Transfer Style but Not Color

Everlag · on June 10, 2016

I played with style transfer on a bunch of paintings from the Wikipedia featured paintings[0]. The result when it works well is absolutely fantastic but when it doesn't, it basically just applies noise. Even 'obnoxious' styles like Van Gogh need to be cherry picked for the most 'featureful' flavor images.

That being said, I am pretty hyped to get my 1080 to be able process more than 1 image an hour at 720p. Also, take a look at the featured paintings, they're all public domain and absolutely gorgeous.

[0] https://en.wikipedia.org/wiki/Wikipedia:Featured_pictures/Ar...

sabalaba · on June 10, 2016

I just re-implemented something similar for Dreamscope that gets very similar results. If you want to do it yourself, simply convert the original and style image to HSV and create a third image like this:

    [H, S, V] = RGB2HSV(original)
    [H_s, S_s, V_s] = RGB2HSV(style)
    result = HSV2RGB([H, S, V_s])

You can play with the algorithm on Dreamscope, just click the "Original Color" star before processing!

https://dreamscopeapp.com

a_ecker · on June 10, 2016

Dude, you're fast :)

Our method is a little bit more involved than that, though. We're preparing a short writeup.

j2kun · on June 10, 2016

Is there a github repository for this variant? Or a paper?

[Edit: found an attempt here: https://github.com/pavelgonchar/color-independent-style-tran...]

amelius · on June 10, 2016

Can we do similar things with music?

versteegen · on June 10, 2016

This works for images because images can be decomposed into different scales: in classical image processing into image pyramids, and in this case using deep convolutional neural networks which capture progressively more complex features and larger scales. So you decompose an image, keeping the high level features fixed, and modify the image (using gradient ascent) to make the low level features match those from a sample of the artistic style.

So to use the same algorithm for music you would have to decompose audio in a similar meaningful way. There has also been a lot of success in speech recognition with CNNs lately, but I don't know what the situation is with modelling music.

amelius · on June 10, 2016

> So to use the same algorithm for music you would have to decompose audio in a similar meaningful way.

Well, in music, scaling could be compared to increasing/decreasing frequency. We all know that a song which is transposed by e.g. an octave still sounds the same (albeit lower/higher). So I think the concept translates well from images.

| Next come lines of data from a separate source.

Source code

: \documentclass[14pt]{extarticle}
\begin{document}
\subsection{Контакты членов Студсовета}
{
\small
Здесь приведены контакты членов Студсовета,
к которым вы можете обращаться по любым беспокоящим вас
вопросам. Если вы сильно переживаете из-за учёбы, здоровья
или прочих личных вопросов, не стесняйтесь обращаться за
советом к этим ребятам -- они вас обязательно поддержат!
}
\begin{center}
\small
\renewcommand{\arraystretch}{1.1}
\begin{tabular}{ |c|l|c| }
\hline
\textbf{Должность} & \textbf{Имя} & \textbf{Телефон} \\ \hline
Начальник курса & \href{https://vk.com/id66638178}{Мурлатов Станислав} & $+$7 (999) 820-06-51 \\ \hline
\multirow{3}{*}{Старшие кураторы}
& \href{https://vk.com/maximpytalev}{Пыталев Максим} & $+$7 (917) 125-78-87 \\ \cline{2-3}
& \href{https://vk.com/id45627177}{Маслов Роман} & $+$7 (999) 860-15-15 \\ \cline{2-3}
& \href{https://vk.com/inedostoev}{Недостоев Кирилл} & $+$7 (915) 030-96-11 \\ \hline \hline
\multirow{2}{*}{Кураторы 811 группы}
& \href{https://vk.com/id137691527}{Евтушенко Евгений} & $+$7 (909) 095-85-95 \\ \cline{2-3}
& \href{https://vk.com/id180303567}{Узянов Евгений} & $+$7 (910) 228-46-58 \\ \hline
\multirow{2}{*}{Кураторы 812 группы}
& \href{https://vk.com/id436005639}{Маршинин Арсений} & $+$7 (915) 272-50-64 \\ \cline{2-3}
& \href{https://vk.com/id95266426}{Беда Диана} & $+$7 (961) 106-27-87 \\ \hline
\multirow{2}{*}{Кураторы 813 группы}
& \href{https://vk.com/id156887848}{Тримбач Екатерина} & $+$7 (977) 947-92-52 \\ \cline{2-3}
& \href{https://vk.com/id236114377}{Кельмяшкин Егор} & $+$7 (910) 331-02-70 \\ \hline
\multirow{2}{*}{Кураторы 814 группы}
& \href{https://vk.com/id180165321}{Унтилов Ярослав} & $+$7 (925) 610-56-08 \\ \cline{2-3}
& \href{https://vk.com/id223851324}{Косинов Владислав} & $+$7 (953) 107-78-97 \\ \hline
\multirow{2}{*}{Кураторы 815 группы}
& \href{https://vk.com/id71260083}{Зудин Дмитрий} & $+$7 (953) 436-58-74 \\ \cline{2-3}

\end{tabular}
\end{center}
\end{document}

versteegen · on June 10, 2016

That doesn't sound like what I meant. The point of image pyramids is that they separate fine details (e.g. style) from coarse details (form). A note transposed down an octave is still exactly the same type of object; it's not more abstract so frequency is not an analog to scale in images.

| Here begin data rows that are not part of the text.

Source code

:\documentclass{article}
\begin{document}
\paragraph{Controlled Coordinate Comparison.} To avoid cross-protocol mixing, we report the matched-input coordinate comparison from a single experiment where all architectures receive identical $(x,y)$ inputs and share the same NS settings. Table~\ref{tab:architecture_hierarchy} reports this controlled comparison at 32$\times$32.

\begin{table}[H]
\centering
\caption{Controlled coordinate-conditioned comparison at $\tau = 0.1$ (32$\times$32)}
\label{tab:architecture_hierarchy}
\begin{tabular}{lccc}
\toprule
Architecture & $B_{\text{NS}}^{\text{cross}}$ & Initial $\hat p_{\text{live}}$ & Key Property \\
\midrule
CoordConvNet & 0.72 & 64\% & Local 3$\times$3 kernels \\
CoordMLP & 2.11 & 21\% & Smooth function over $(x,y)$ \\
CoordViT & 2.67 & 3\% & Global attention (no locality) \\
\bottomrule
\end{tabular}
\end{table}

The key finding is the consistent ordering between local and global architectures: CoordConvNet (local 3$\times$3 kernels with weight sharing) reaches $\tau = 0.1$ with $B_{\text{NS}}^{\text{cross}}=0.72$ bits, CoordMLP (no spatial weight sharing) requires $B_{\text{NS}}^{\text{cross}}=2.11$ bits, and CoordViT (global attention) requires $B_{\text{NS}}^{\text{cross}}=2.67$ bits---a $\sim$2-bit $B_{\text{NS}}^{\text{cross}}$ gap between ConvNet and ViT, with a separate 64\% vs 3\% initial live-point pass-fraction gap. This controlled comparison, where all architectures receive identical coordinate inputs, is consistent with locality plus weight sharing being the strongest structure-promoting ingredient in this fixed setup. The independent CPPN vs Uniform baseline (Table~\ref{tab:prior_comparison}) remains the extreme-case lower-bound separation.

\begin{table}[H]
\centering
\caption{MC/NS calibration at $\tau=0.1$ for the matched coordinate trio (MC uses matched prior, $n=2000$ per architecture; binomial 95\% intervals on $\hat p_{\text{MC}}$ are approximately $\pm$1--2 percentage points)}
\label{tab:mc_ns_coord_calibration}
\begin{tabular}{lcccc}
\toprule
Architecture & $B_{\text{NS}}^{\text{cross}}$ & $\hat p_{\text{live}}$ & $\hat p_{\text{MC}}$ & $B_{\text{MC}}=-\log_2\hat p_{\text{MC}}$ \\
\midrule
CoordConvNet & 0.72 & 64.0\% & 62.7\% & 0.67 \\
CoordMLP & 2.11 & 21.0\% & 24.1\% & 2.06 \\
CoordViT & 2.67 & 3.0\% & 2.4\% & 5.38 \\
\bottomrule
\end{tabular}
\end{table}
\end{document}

What you want is a progression of abstractions, e.g. note, chord, melody... but one where 1) each is largely orthogonal so that they can be separated and recombined with a lot of flexibility (definitely not true of notes and melodies) 2) it be computed straightforwardly, preferably by a differentiable function 3) can separate style and form.

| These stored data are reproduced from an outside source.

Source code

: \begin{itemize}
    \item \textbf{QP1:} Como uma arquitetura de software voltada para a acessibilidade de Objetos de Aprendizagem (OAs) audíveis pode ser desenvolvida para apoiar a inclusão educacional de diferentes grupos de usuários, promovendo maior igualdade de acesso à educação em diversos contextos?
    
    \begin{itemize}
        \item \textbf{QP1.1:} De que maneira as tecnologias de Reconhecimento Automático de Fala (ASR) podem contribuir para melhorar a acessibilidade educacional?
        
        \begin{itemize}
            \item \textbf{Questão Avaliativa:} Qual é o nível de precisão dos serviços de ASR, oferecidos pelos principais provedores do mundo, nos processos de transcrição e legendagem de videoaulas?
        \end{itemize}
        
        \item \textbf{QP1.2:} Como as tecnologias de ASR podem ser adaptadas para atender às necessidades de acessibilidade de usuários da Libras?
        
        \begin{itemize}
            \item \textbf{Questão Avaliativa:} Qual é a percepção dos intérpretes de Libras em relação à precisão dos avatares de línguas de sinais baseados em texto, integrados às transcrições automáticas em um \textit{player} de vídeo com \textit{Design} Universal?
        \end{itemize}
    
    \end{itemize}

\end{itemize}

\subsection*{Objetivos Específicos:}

GFK_of_xmaspast · on June 11, 2016

Mutiresolution analysis (forex wavelets) is perfectly appropriate for time series data tho.

s_kilk · on June 10, 2016

Probably not (yet).

Music has the added complexity of being smeared across time, which I think will be a lot harder to crack.

It would be fun though, to pass a Garth Brookes track through a Deathspell Omega filter.

amelius · on June 10, 2016

> Music has the added complexity of being smeared across time

But images are smeared across space in two dimensions. That's one dimension more than music.

pierrec · on June 10, 2016

Yes, and I'll try to make it more explicit for people saying that sound is also two-dimensional. Before any analysis, sound is one-dimensional, that is unless you count stereo channels to represent an additional dimension, but then it equally makes sense to represent colors as an additional dimension in images. Frequencies appear when you do a Fourier transform - but this transform is equally applicable to images as it is to sound, so again images stay at least one dimension ahead of sound.

So it appears that dimensionality is just not a good way of explaining the difficulty here. I'd say the neural style technique was developed specifically for images, and it's becoming apparent that we can't simply apply it to sound and get good results. Maybe by working something similar from the ground up.

coldtea · on June 10, 2016

Music has different amplitude and frequency at every sample, which is also two dimensions, no?

jefftk · on June 10, 2016

Sound just has an amplitude at every sample, but this is too low level to be very useful. Instead you would probably make a net process the same kind of features a human has, which is a list of frequencies at each sample, each with an amplitude.

(In humans we have oscillating hairs that perform an analog frequency extraction, while with computers you'd use a fourier transform to do it mathematically.)

hrnnnnnn · on June 10, 2016

Sound has at least two dimensions: time and amplitude.

pygy_ · on June 10, 2016

Amplitude as a function of time.

Images have (r,g,b) as a function of (x,y).

Edit: or (h,s,v), or however you slice the color 3d space.